Non che sia colpa solo della confusione e dell’approssimazione endemica del centrosinistra italiano. Un tempo era facile a dirsi, pur se sempre molto difficile a farsi: riformista era una prospettiva di trasformazione, o quantomeno di miglioramento, graduale del capitalismo e della liberaldemocrazia, contrapposta alla prospettiva rivoluzionaria. Una linea di conflitto, teorico e pratico, che ha fatto, più che segnato, la storia della sinistra e delle sue aspre divisioni nel Novecento. Poi vennero le rivoluzioni conservatrici di Thathcher e Reagan, e il senso delle parole si stravolse: riformisti diventarono loro e le loro politiche di smantellamento del welfare, conservatori tutti quelli che a sinistra vi si opponevano. Poi vennero ancora Tony Blair e Clinton (e prima, in Italia, c’era stato Craxi), e le loro «terze vie» che per smarcarsi dalle rivoluzioni conservatrici si smarcavano altrettanto dalla tradizione riformista socialdemocratica. E non basta, perché con i neo-teo-cons degli Usa d’inizio secolo da una parte, e il riformismo libertario di Zapatero in Europa dall’altra il quadro si è mosso e complicato ulteriormente. Nell’immobilismo però, e questo è il punto, della sinistra moderata (e per molti versi anche di quella radicale) italiana, la quale è riuscita a passare attraverso innumerevoli svolte rivendicando un profilo riformista ma senza mai definirlo. A partire dalla svolta occhettiana dell’89, quando con il definitivo approdo riformista venne annunciato anche il superamento della tradizione socialdemocratica: bisognava andare oltre. Dove, lo si vede adesso: nella terra di nessuno che è diventato il riformismo di oggi. Nel quale, neanche a dirlo, restano gli echi del blairismo «troppo datato» di cui sopra, ma non si sente risonanza alcuna dello zapaterismo. Che pure non è certo meno liberale, se davvero fosse il liberalismo il punto: ma si sa che dall’89 in poi, in casa (p)ds, fra liberalismo e liberismo la confusione non è mai mancata, e il secondo ha sempre prevalso sul primo. Sicché anche in quel di Caserta, in agenda c’è spazio per le liberalizzazioni ma non per i Pacs. Per riformare le pensioni ma non la legge Biagi né la struttura dei salari. E via dicendo: del riformismo c’è il totem e ci sono i tabu.

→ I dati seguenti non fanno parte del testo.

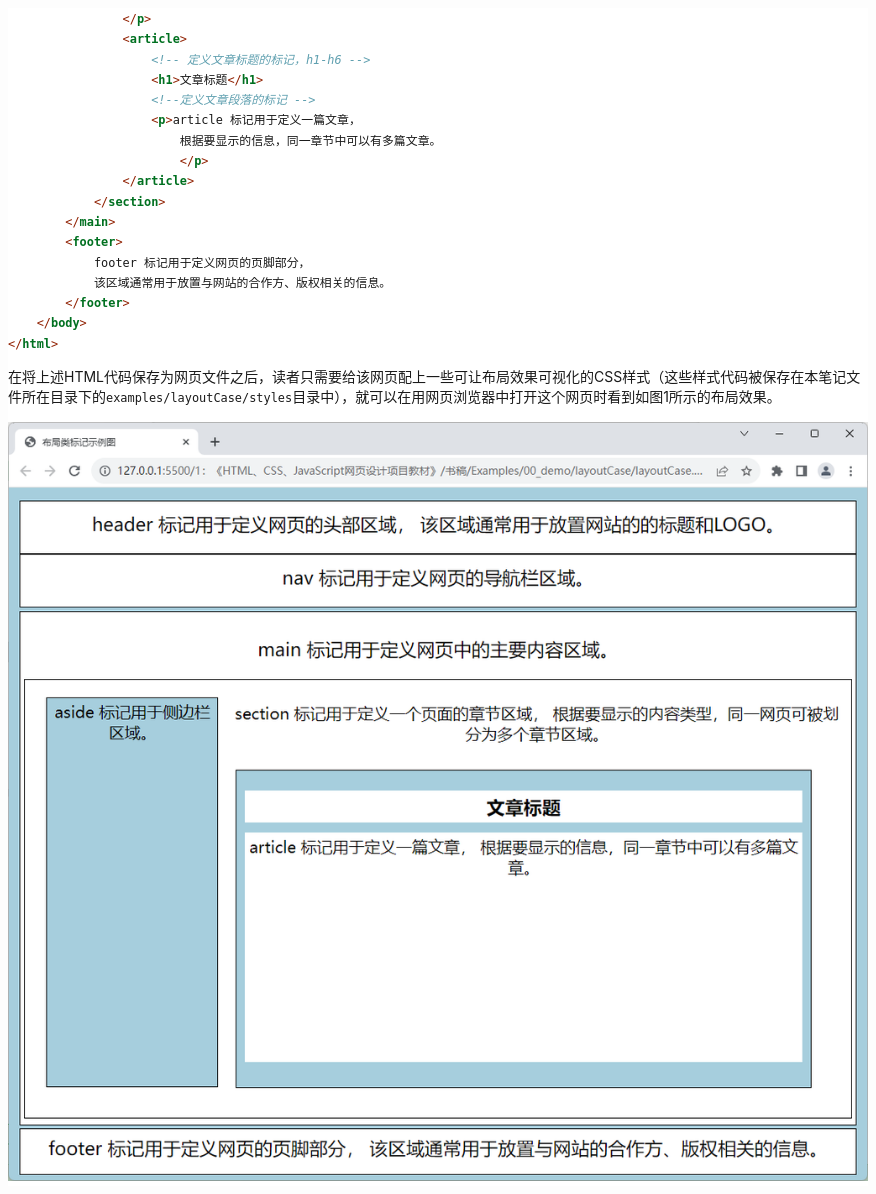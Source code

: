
 ```HTML
                </p>
                <article>
                    <!-- 定义文章标题的标记，h1-h6 -->
                    <h1>文章标题</h1>
                    <!--定义文章段落的标记 -->
                    <p>article 标记用于定义一篇文章，
                        根据要显示的信息，同一章节中可以有多篇文章。
                        </p>
                </article>
            </section>
        </main>            
        <footer>
            footer 标记用于定义网页的页脚部分，
            该区域通常用于放置与网站的合作方、版权相关的信息。
        </footer>
    </body>
</html>
```

在将上述HTML代码保存为网页文件之后，读者只需要给该网页配上一些可让布局效果可视化的CSS样式（这些样式代码被保存在本笔记文件所在目录下的`examples/layoutCase/styles`目录中），就可以在用网页浏览器中打开这个网页时看到如图1所示的布局效果。

![图1](./img/html&css/1.png)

Nel frattempo, mentre Piero Fassino attacca le versioni giornalistiche «caricaturali» dello scontro fra riformisti e radicali, caricaturale è diventato il termine riformista e il palio che s’è aperto sul riformismo doc. Digeriti gli amarcord sul «blairismo alle vongole» dei dalemiani resuscitati (o reinventati) a commento del caso Nicola Rossi, ne vedremo delle belle il 18 prossimo venturo, «giornata riformista» indetta dai Dl all’insegna del convincente slogan «un po’ di coraggio e fiducia e torna il futuro». Un riformista indubitabile come Eugenio Scalfari, preso da comprensibile scoramento, ha avuto buon gioco a giocare sui piccoli slittamenti semantici fra riformismo e trasformismo. Di Nicola Rossi rimarranno vive le perorazioni su competitività e meritocrazia, ma è già stata sepolta la denuncia spietata dello stato in cui versano la politica e il principale partito della sinistra. Intanto, provate voi a spiegare a un qualsiasi studente che «riformismo» è anche quello che si è esercitato sull’università italiana, fra Berlinguer e Moratti.